Task description.
Lines to return, exactly: from the line with "This paper presents the" to the line with "This entails development" in the entries below, both included.

Records for this task START

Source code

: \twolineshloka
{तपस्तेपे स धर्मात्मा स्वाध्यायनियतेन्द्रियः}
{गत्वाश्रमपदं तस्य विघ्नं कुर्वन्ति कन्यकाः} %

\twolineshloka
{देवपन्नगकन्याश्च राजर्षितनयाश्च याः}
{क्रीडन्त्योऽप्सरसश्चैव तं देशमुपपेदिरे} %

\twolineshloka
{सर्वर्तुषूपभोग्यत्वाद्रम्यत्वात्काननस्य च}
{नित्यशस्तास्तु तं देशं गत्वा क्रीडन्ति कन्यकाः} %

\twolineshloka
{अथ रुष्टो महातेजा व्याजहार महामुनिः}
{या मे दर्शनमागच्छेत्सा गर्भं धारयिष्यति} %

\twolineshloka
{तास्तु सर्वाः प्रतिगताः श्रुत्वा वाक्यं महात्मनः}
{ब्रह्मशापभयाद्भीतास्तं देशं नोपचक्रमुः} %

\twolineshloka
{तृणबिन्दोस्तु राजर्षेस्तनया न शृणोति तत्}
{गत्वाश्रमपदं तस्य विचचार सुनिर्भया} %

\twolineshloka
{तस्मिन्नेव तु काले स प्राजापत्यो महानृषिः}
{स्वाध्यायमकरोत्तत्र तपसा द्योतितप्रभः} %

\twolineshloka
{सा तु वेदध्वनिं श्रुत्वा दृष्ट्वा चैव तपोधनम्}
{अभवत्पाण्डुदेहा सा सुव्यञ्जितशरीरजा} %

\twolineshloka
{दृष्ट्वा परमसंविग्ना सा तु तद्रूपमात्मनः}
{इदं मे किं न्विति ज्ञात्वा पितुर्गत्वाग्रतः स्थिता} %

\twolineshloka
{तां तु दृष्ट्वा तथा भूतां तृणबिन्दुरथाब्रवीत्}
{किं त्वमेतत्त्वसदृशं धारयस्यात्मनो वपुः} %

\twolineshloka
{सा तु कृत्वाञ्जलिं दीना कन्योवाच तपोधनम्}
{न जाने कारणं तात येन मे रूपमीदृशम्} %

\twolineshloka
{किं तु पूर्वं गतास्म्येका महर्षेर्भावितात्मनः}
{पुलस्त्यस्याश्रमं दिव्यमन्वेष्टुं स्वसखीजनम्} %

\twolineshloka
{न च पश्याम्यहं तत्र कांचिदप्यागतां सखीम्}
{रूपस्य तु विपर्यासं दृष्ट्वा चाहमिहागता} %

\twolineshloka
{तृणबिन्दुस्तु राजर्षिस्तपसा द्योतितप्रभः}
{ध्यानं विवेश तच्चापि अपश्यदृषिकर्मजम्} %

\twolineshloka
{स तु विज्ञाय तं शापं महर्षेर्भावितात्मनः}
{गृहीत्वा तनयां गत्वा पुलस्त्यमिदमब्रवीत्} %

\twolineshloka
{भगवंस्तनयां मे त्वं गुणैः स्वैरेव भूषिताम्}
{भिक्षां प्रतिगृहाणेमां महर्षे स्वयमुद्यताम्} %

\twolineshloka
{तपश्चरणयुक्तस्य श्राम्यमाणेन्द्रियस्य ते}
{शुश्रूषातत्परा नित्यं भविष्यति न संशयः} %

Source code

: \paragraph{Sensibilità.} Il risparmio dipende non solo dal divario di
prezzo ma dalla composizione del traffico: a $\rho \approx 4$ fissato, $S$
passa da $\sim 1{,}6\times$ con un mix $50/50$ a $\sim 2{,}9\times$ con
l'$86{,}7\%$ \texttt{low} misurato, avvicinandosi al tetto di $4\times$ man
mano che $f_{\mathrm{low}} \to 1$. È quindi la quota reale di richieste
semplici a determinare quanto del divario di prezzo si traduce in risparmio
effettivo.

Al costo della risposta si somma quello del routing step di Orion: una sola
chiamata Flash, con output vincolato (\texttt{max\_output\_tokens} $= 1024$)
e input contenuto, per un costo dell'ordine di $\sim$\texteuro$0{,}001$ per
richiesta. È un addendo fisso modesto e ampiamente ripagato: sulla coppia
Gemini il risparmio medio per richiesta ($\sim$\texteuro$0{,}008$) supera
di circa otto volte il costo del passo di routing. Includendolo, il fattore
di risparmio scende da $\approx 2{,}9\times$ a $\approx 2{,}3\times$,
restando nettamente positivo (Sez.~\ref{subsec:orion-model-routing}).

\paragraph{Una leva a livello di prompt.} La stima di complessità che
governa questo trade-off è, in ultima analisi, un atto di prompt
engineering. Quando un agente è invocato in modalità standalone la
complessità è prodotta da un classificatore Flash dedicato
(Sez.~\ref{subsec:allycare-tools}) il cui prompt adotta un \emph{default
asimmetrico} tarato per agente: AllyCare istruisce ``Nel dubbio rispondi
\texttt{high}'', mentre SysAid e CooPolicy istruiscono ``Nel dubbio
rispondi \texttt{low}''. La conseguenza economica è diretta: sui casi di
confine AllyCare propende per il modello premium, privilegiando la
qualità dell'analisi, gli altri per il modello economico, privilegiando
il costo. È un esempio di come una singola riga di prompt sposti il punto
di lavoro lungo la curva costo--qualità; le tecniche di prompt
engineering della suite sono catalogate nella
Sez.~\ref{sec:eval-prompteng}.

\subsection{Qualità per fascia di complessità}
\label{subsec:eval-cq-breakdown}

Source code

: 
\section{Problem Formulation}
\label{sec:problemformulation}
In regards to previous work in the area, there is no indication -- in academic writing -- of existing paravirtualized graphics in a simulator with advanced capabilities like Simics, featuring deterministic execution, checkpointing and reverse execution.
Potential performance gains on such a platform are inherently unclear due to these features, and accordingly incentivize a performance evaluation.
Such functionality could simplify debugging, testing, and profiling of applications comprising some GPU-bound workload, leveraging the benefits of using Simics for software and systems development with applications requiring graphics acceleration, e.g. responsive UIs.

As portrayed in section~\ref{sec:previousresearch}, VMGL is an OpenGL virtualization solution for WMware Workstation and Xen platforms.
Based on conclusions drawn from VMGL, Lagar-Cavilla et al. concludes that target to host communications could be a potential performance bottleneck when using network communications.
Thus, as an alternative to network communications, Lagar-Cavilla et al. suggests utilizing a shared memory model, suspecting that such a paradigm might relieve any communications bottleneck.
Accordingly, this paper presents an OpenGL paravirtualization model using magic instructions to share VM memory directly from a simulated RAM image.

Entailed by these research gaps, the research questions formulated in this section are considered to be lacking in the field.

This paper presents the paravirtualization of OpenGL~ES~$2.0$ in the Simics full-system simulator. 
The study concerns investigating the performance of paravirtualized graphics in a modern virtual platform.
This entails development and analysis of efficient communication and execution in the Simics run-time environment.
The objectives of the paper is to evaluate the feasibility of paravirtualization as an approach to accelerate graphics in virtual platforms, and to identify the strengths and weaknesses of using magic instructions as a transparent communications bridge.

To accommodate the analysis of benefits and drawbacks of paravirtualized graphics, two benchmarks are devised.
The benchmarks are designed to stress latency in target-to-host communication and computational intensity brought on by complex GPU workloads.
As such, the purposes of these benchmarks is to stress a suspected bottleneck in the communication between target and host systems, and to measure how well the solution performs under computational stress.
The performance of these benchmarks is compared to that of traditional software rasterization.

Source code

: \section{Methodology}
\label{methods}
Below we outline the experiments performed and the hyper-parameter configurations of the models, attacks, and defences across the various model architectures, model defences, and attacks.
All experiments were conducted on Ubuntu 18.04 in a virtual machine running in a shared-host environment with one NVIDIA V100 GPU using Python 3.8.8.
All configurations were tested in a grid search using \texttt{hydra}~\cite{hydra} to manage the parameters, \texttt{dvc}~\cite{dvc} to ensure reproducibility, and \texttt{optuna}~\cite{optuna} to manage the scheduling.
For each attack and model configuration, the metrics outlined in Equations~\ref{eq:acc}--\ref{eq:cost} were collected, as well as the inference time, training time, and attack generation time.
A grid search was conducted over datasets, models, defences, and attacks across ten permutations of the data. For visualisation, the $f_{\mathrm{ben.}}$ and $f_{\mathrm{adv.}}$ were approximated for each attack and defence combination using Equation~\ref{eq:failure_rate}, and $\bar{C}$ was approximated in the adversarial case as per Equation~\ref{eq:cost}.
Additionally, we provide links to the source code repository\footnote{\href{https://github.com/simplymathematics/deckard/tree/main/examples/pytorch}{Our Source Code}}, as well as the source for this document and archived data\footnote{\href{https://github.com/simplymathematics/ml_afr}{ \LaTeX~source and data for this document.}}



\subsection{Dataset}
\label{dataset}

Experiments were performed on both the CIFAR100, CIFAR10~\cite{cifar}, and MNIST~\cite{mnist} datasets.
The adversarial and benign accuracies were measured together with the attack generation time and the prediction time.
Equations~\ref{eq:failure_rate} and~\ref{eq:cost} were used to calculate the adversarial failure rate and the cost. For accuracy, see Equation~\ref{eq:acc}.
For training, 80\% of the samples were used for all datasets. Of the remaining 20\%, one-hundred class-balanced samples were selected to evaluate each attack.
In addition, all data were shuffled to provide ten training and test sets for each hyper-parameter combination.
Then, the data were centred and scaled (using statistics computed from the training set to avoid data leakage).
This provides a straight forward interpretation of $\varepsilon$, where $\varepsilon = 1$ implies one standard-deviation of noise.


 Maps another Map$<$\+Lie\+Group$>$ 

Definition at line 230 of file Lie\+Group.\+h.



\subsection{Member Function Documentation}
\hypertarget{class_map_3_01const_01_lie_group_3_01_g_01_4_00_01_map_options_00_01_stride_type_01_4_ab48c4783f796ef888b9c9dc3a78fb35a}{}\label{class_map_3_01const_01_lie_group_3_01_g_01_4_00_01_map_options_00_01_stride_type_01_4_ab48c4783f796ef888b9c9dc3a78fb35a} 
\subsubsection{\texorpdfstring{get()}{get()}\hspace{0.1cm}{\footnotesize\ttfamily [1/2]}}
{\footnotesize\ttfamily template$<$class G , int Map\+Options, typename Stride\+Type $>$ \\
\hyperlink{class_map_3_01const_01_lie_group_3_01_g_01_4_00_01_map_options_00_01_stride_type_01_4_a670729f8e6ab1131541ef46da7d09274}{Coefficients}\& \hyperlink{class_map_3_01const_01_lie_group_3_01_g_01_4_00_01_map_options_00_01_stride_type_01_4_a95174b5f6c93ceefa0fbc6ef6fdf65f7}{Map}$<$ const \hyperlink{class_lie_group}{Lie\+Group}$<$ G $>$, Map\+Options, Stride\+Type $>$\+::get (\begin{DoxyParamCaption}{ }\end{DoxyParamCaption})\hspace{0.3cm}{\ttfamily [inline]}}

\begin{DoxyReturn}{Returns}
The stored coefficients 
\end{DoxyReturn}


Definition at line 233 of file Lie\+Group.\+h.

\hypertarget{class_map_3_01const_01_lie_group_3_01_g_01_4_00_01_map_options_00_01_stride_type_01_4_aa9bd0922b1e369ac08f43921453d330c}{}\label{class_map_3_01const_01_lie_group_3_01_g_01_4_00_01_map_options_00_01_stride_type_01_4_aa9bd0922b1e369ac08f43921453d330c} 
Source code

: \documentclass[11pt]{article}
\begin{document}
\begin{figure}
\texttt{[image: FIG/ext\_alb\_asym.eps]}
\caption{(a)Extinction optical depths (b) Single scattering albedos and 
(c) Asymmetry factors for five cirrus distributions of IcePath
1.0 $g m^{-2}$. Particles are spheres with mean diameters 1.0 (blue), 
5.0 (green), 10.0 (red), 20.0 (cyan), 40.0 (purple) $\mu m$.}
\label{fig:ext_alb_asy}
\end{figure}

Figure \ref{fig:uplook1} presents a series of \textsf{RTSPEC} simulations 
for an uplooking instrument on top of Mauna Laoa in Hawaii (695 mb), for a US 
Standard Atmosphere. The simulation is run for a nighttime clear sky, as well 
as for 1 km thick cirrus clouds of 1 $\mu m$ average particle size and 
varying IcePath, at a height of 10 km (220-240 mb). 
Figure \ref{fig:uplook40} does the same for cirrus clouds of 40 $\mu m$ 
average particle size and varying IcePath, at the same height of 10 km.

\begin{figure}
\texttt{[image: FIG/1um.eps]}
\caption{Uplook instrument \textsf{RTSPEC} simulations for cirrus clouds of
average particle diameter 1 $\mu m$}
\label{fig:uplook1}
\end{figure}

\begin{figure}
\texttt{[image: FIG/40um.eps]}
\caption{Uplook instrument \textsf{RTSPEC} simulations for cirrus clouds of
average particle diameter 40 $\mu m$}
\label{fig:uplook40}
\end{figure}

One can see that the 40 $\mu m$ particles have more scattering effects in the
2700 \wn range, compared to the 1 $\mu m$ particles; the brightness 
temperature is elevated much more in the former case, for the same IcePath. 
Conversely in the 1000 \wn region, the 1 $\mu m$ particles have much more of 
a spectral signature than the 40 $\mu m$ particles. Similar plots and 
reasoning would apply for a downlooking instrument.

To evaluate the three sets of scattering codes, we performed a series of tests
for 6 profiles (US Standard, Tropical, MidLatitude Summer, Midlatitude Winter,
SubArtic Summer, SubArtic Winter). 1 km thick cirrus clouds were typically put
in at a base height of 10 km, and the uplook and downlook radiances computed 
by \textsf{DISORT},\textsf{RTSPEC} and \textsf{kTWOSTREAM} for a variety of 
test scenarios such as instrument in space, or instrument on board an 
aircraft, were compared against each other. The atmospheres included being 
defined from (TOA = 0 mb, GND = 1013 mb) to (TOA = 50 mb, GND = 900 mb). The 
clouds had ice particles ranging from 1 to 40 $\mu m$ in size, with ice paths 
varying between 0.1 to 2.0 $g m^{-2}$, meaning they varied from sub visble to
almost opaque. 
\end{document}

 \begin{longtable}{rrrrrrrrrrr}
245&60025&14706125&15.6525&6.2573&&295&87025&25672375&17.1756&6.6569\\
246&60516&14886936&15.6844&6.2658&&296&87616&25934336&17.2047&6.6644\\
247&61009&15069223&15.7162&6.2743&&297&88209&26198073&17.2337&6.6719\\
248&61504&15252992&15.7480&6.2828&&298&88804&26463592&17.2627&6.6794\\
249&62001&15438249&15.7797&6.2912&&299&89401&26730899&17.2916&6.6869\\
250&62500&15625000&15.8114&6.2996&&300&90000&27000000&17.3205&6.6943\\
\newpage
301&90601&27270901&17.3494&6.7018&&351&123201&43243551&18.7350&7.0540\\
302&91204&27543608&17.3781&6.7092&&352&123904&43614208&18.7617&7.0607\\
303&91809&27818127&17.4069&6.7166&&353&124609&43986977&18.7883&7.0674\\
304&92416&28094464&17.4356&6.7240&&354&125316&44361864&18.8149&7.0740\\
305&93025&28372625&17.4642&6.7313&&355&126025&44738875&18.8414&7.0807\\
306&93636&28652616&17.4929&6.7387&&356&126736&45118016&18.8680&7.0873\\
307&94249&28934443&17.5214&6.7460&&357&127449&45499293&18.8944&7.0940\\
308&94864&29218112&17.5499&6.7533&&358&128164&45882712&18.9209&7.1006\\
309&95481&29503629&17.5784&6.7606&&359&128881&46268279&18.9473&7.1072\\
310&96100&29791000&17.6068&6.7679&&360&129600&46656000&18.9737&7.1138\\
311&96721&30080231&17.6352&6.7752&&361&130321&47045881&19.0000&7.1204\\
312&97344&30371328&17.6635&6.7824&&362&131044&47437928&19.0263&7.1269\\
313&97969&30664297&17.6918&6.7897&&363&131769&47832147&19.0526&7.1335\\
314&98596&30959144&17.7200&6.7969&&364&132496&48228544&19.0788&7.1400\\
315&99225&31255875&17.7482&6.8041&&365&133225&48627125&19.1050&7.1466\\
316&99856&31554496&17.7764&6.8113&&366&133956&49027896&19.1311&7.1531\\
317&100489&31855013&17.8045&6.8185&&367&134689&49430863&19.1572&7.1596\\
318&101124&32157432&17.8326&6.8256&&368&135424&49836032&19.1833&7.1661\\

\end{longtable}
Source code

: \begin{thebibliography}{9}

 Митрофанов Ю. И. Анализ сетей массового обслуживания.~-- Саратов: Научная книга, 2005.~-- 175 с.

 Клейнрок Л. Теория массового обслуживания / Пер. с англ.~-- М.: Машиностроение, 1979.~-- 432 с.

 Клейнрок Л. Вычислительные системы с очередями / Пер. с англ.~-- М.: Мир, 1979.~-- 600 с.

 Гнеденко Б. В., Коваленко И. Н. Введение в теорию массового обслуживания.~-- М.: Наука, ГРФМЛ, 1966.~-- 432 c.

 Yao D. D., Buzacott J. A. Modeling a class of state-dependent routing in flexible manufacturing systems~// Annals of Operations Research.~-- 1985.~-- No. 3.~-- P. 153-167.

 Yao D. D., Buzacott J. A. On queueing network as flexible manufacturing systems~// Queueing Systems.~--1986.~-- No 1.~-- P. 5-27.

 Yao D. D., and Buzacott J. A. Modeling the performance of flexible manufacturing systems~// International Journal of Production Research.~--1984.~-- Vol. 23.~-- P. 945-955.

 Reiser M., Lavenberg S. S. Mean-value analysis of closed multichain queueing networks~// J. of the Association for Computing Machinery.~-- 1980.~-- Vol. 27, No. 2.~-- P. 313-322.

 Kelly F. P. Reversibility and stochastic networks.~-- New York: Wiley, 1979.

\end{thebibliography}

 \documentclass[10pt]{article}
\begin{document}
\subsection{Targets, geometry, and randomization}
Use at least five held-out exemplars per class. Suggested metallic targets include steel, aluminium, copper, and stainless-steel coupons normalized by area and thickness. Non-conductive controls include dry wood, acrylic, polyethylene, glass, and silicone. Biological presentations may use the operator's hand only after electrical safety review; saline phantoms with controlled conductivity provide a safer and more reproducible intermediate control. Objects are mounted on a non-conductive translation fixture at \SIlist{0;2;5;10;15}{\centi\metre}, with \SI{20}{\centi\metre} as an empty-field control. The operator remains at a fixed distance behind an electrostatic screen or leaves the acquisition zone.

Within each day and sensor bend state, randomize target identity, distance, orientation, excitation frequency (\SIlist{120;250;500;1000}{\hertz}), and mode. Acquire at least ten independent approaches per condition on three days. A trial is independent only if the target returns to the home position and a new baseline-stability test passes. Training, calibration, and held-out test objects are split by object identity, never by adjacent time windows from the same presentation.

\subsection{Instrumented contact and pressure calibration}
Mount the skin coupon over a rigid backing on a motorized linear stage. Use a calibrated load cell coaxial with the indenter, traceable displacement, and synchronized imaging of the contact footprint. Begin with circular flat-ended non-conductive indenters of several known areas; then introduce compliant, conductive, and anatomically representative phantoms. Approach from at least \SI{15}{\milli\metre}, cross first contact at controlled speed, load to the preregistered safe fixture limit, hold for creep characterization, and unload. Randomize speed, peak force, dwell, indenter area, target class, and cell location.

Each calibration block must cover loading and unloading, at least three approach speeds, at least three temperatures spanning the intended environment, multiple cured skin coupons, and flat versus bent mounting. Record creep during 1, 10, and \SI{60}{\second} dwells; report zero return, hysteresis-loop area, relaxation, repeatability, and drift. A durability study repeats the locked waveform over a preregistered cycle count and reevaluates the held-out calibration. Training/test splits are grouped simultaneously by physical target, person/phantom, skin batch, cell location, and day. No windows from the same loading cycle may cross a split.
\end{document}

Records for this task END

Output of the exercise.
This paper presents the paravirtualization of OpenGL~ES~$2.0$ in the Simics full-system simulator. 
The study concerns investigating the performance of paravirtualized graphics in a modern virtual platform.
This entails development and analysis of efficient communication and execution in the Simics run-time environment.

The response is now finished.